Structural type checking for Pandas data frames.

Project description

Pandas Type Checks

Build Status Quality Gate Status Coverage PyPI Version PyPI Wheel

A Python library providing means for structural type checking of Pandas data frames and series:

  • A decorator pandas_type_check for specifying and checking the structure of Pandas DataFrame and Series arguments and return values of a function.
  • Support for "non-strict" type checking. In this mode data frames can contain columns which are not part of the type specification against which they are checked. Non-strict type checking in that sense allows a form of structural subtyping for data frames.
  • Configuration options to raise exceptions for type errors or alternatively log them.
  • Configuration option to globally enable/disable the type checks. This allows users to enable the type checking functionality in e.g. only testing environments.

This library focuses on providing utilities to check the structure (i.e. columns and their types) of Pandas data frames and series arguments and return values of functions. For checking individual data frame and series values, including formulating more sophisticated constraints on column values, Pandera is a great alternative.

Installation

Packages for all released versions are available at the Python Package Index (PyPI) and can be installed with pip:

pip install pandas-type-checks

The library can also be installed with support for additional functionality:

pip install pandas-type-checks[pandera] # Support for Pandera data frame and series schemas

Usage Example

The function filter_rows_and_remove_column is annotated with type check hints for the Pandas DataFrame and Series arguments and return value of the function:

import pandas as pd
import numpy as np
import pandas_type_checks as pd_types

@pd_types.pandas_type_check(
    pd_types.DataFrameArgument('data', {
        'A': np.dtype('float64'),
        'B': np.dtype('int64'),
        'C': np.dtype('bool')
    }),
    pd_types.SeriesArgument('filter_values', 'int64'),
    pd_types.DataFrameReturnValue({
        'B': np.dtype('int64'),
        'C': np.dtype('bool')
    })
)
def filter_rows_and_remove_column(data: pd.DataFrame, filter_values: pd.Series) -> pd.DataFrame:
    return data[data['B'].isin(filter_values.values)].drop('A', axis=1)
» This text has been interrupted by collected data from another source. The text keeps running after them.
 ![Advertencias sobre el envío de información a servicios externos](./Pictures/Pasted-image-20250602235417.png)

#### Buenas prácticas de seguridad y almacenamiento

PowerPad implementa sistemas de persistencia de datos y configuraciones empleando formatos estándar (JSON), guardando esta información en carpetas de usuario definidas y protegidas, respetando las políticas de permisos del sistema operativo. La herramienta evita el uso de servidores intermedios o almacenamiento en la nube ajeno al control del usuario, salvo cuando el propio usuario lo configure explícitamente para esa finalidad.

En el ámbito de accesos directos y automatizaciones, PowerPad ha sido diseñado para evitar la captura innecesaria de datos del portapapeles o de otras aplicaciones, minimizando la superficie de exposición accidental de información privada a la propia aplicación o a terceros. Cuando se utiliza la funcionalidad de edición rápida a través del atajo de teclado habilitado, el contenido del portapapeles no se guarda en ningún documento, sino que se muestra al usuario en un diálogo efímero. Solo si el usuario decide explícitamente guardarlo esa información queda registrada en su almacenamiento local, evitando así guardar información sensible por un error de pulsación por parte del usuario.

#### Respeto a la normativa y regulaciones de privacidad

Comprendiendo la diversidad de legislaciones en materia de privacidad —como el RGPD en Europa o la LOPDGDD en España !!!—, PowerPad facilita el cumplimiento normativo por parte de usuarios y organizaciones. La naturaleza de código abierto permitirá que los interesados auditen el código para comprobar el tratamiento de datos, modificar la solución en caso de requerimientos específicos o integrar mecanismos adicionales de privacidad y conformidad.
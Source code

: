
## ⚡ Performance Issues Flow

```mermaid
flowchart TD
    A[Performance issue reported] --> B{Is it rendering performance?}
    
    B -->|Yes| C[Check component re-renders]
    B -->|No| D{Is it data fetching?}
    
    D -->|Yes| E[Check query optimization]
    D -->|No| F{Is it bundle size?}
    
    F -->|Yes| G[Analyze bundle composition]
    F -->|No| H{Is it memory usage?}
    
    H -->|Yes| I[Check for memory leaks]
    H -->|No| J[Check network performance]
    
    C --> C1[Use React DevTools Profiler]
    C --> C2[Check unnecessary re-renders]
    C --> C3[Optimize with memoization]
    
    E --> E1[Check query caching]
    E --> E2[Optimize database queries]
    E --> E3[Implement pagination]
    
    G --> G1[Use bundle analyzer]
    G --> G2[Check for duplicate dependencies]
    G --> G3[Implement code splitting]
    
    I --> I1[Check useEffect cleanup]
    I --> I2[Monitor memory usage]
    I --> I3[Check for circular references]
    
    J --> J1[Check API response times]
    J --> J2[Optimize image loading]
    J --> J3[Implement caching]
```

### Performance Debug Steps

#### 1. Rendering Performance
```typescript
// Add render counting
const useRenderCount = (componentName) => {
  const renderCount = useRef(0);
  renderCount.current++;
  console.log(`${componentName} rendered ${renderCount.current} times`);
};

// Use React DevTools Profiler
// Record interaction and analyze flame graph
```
Applying the function filter_rows_and_remove_column to a filter values Series with the wrong type will result in a TypeError exception with a detailed type error message:

test_data = pd.DataFrame({
    'A': pd.Series(1, index=list(range(4)), dtype='float64'),
    'B': np.array([1, 2, 3, 4], dtype='int64'),
    'C': np.array([True] * 4, dtype='bool')
})
test_filter_values_with_wrong_type = pd.Series([3, 4], dtype='int32')

filter_rows_and_remove_column(test_data, test_filter_values_with_wrong_type)
TypeError: Pandas type error in function 'filter_rows_and_remove_column'
Type error in argument 'filter_values':
	Expected Series of type 'int64' but found type 'int32'

Applying the function filter_rows_and_remove_column to a data frame with a wrong column type and a missing column will result in a TypeError exception with a detailed type error message:

test_data_with_wrong_type_and_missing_column = pd.DataFrame({
    'A': pd.Series(1, index=list(range(4)), dtype='float64'),
    'B': np.array([1, 2, 3, 4], dtype='int32')
})
test_filter_values = pd.Series([3, 4], dtype='int64')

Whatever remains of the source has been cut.